-- Assignment --
Repeat every record exactly as written.

-- Stored data --
◆ ◆ ◆

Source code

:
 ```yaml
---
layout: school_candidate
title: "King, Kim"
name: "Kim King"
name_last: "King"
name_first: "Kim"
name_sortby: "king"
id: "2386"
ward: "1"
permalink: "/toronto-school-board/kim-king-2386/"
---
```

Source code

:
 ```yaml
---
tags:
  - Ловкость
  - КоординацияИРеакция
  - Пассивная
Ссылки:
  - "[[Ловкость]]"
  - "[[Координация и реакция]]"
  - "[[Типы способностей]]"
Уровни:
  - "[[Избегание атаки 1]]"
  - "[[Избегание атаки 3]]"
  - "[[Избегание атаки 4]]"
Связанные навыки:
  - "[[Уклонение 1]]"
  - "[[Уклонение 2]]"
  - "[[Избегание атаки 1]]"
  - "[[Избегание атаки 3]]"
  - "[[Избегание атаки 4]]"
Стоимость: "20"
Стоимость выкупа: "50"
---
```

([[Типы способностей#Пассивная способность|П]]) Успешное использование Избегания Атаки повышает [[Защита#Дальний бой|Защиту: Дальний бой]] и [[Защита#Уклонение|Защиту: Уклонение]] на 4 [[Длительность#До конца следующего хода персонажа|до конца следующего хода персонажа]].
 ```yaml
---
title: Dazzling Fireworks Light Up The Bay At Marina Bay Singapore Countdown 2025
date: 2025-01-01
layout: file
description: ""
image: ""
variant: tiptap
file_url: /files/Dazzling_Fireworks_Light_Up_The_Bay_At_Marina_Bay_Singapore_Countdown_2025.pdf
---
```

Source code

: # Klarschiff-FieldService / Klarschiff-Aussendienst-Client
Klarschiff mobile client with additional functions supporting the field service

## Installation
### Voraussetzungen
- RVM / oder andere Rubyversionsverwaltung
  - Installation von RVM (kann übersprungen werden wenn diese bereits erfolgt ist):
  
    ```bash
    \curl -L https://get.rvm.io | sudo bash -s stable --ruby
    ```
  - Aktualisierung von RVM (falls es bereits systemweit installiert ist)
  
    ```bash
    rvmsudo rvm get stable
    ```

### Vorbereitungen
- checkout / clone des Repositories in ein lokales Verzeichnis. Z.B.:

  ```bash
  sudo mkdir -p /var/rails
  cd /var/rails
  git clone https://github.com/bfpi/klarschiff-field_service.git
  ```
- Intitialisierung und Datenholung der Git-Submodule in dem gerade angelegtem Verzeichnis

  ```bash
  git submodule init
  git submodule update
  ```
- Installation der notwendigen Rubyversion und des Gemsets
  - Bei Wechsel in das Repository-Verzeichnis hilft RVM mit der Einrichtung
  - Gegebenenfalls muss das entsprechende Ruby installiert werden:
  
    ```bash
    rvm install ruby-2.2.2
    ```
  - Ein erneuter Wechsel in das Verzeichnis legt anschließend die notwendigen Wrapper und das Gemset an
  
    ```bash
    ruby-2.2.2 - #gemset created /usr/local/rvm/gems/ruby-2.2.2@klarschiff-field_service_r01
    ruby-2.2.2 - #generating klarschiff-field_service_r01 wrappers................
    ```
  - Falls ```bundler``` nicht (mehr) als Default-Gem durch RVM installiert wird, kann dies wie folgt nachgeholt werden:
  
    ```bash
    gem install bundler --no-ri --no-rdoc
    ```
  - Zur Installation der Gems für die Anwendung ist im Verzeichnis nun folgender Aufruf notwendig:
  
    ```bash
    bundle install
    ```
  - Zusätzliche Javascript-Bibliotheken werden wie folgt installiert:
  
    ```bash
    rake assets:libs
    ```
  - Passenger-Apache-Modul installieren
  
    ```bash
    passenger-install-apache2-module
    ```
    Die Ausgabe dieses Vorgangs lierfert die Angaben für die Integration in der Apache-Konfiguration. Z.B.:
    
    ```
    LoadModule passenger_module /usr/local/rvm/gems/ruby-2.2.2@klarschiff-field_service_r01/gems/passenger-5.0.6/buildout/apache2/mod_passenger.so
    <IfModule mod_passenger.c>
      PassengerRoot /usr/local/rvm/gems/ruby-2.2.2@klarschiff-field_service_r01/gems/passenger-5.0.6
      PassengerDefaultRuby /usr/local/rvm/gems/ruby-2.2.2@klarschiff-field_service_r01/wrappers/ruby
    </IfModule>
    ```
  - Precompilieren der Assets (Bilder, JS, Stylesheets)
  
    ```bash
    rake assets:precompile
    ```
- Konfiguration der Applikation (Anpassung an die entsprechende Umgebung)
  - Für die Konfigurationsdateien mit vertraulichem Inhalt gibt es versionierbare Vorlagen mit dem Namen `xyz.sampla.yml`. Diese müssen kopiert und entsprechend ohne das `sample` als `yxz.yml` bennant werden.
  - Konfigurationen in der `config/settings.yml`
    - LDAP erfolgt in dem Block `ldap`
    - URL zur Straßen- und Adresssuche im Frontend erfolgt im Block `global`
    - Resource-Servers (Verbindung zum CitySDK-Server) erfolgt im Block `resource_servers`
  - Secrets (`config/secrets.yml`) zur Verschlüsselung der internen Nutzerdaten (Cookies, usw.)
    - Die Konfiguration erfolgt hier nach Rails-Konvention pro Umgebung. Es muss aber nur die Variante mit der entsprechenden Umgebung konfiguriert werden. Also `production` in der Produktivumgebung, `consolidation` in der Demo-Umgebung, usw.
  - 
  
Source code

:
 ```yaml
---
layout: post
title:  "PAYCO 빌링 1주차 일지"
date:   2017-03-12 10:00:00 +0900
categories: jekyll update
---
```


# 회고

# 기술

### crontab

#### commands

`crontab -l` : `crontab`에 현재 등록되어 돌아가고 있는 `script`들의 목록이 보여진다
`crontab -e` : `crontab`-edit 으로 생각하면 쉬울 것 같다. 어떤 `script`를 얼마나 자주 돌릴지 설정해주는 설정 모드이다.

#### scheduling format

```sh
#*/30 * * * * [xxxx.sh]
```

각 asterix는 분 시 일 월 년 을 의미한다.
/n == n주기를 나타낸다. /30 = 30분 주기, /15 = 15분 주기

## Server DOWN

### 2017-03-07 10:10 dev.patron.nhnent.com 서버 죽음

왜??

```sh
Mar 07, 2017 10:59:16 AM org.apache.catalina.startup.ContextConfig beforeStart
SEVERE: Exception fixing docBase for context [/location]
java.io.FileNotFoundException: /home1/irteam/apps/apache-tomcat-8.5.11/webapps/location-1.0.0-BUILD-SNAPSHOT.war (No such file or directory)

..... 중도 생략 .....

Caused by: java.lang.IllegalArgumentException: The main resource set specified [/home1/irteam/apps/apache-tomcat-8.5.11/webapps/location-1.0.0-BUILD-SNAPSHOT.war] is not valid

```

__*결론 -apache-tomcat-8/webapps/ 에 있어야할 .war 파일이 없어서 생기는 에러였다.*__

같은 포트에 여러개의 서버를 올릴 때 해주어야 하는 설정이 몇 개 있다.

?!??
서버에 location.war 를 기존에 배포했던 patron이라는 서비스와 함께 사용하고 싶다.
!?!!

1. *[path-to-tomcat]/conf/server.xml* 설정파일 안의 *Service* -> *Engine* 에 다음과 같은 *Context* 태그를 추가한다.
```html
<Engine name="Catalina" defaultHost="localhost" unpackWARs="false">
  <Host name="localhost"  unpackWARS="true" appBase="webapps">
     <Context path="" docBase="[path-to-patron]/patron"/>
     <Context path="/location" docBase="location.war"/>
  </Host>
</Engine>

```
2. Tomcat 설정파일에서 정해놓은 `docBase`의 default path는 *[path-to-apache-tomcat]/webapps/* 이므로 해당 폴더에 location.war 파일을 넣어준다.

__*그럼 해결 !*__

◆ ◆ ◆

-- Output of the exercise --
Source code

:
 ```yaml
---
layout: school_candidate
title: "King, Kim"
name: "Kim King"
name_last: "King"
name_first: "Kim"
name_sortby: "king"
id: "2386"
ward: "1"
permalink: "/toronto-school-board/kim-king-2386/"
---
```

Source code

:
 ```yaml
---
tags:
  - Ловкость
  - КоординацияИРеакция
  - Пассивная
Ссылки:
  - "[[Ловкость]]"
  - "[[Координация и реакция]]"
  - "[[Типы способностей]]"
Уровни:
  - "[[Избегание атаки 1]]"
  - "[[Избегание атаки 3]]"
  - "[[Избегание атаки 4]]"
Связанные навыки:
  - "[[Уклонение 1]]"
  - "[[Уклонение 2]]"
  - "[[Избегание атаки 1]]"
  - "[[Избегание атаки 3]]"
  - "[[Избегание атаки 4]]"
Стоимость: "20"
Стоимость выкупа: "50"
---
```

([[Типы способностей#Пассивная способность|П]]) Успешное использование Избегания Атаки повышает [[Защита#Дальний бой|Защиту: Дальний бой]] и [[Защита#Уклонение|Защиту: Уклонение]] на 4 [[Длительность#До конца следующего хода персонажа|до конца следующего хода персонажа]].
 ```yaml
---
title: Dazzling Fireworks Light Up The Bay At Marina Bay Singapore Countdown 2025
date: 2025-01-01
layout: file
description: ""
image: ""
variant: tiptap
file_url: /files/Dazzling_Fireworks_Light_Up_The_Bay_At_Marina_Bay_Singapore_Countdown_2025.pdf
---
```

Source code

: # Klarschiff-FieldService / Klarschiff-Aussendienst-Client
Klarschiff mobile client with additional functions supporting the field service

## Installation
### Voraussetzungen
- RVM / oder andere Rubyversionsverwaltung
  - Installation von RVM (kann übersprungen werden wenn diese bereits erfolgt ist):
  
    ```bash
    \curl -L https://get.rvm.io | sudo bash -s stable --ruby
    ```
  - Aktualisierung von RVM (falls es bereits systemweit installiert ist)
  
    ```bash
    rvmsudo rvm get stable
    ```

### Vorbereitungen
- checkout / clone des Repositories in ein lokales Verzeichnis. Z.B.:

  ```bash
  sudo mkdir -p /var/rails
  cd /var/rails
  git clone https://github.com/bfpi/klarschiff-field_service.git
  ```
- Intitialisierung und Datenholung der Git-Submodule in dem gerade angelegtem Verzeichnis

  ```bash
  git submodule init
  git submodule update
  ```
- Installation der notwendigen Rubyversion und des Gemsets
  - Bei Wechsel in das Repository-Verzeichnis hilft RVM mit der Einrichtung
  - Gegebenenfalls muss das entsprechende Ruby installiert werden:
  
    ```bash
    rvm install ruby-2.2.2
    ```
  - Ein erneuter Wechsel in das Verzeichnis legt anschließend die notwendigen Wrapper und das Gemset an
  
    ```bash
    ruby-2.2.2 - #gemset created /usr/local/rvm/gems/ruby-2.2.2@klarschiff-field_service_r01
    ruby-2.2.2 - #generating klarschiff-field_service_r01 wrappers................
    ```
  - Falls ```bundler``` nicht (mehr) als Default-Gem durch RVM installiert wird, kann dies wie folgt nachgeholt werden:
  
    ```bash
    gem install bundler --no-ri --no-rdoc
    ```
  - Zur Installation der Gems für die Anwendung ist im Verzeichnis nun folgender Aufruf notwendig:
  
    ```bash
    bundle install
    ```
  - Zusätzliche Javascript-Bibliotheken werden wie folgt installiert:
  
    ```bash
    rake assets:libs
    ```
  - Passenger-Apache-Modul installieren
  
    ```bash
    passenger-install-apache2-module
    ```
    Die Ausgabe dieses Vorgangs lierfert die Angaben für die Integration in der Apache-Konfiguration. Z.B.:
    
    ```
    LoadModule passenger_module /usr/local/rvm/gems/ruby-2.2.2@klarschiff-field_service_r01/gems/passenger-5.0.6/buildout/apache2/mod_passenger.so
    <IfModule mod_passenger.c>
      PassengerRoot /usr/local/rvm/gems/ruby-2.2.2@klarschiff-field_service_r01/gems/passenger-5.0.6
      PassengerDefaultRuby /usr/local/rvm/gems/ruby-2.2.2@klarschiff-field_service_r01/wrappers/ruby
    </IfModule>
    ```
  - Precompilieren der Assets (Bilder, JS, Stylesheets)
  
    ```bash
    rake assets:precompile
    ```
- Konfiguration der Applikation (Anpassung an die entsprechende Umgebung)
  - Für die Konfigurationsdateien mit vertraulichem Inhalt gibt es versionierbare Vorlagen mit dem Namen `xyz.sampla.yml`. Diese müssen kopiert und entsprechend ohne das `sample` als `yxz.yml` bennant werden.
  - Konfigurationen in der `config/settings.yml`
    - LDAP erfolgt in dem Block `ldap`
    - URL zur Straßen- und Adresssuche im Frontend erfolgt im Block `global`
    - Resource-Servers (Verbindung zum CitySDK-Server) erfolgt im Block `resource_servers`
  - Secrets (`config/secrets.yml`) zur Verschlüsselung der internen Nutzerdaten (Cookies, usw.)
    - Die Konfiguration erfolgt hier nach Rails-Konvention pro Umgebung. Es muss aber nur die Variante mit der entsprechenden Umgebung konfiguriert werden. Also `production` in der Produktivumgebung, `consolidation` in der Demo-Umgebung, usw.
  - 
  
Source code

:
 ```yaml
---
layout: post
title:  "PAYCO 빌링 1주차 일지"
date:   2017-03-12 10:00:00 +0900
categories: jekyll update
---
```


# 회고

# 기술

### crontab

#### commands

`crontab -l` : `crontab`에 현재 등록되어 돌아가고 있는 `script`들의 목록이 보여진다
`crontab -e` : `crontab`-edit 으로 생각하면 쉬울 것 같다. 어떤 `script`를 얼마나 자주 돌릴지 설정해주는 설정 모드이다.

#### scheduling format

```sh
#*/30 * * * * [xxxx.sh]
```

각 asterix는 분 시 일 월 년 을 의미한다.
/n == n주기를 나타낸다. /30 = 30분 주기, /15 = 15분 주기

## Server DOWN

### 2017-03-07 10:10 dev.patron.nhnent.com 서버 죽음

왜??

```sh
Mar 07, 2017 10:59:16 AM org.apache.catalina.startup.ContextConfig beforeStart
SEVERE: Exception fixing docBase for context [/location]
java.io.FileNotFoundException: /home1/irteam/apps/apache-tomcat-8.5.11/webapps/location-1.0.0-BUILD-SNAPSHOT.war (No such file or directory)

..... 중도 생략 .....

Caused by: java.lang.IllegalArgumentException: The main resource set specified [/home1/irteam/apps/apache-tomcat-8.5.11/webapps/location-1.0.0-BUILD-SNAPSHOT.war] is not valid

```

__*결론 -apache-tomcat-8/webapps/ 에 있어야할 .war 파일이 없어서 생기는 에러였다.*__

같은 포트에 여러개의 서버를 올릴 때 해주어야 하는 설정이 몇 개 있다.

?!??
서버에 location.war 를 기존에 배포했던 patron이라는 서비스와 함께 사용하고 싶다.
!?!!

1. *[path-to-tomcat]/conf/server.xml* 설정파일 안의 *Service* -> *Engine* 에 다음과 같은 *Context* 태그를 추가한다.
```html
<Engine name="Catalina" defaultHost="localhost" unpackWARs="false">
  <Host name="localhost"  unpackWARS="true" appBase="webapps">
     <Context path="" docBase="[path-to-patron]/patron"/>
     <Context path="/location" docBase="location.war"/>
  </Host>
</Engine>

```
2. Tomcat 설정파일에서 정해놓은 `docBase`의 default path는 *[path-to-apache-tomcat]/webapps/* 이므로 해당 폴더에 location.war 파일을 넣어준다.

__*그럼 해결 !*__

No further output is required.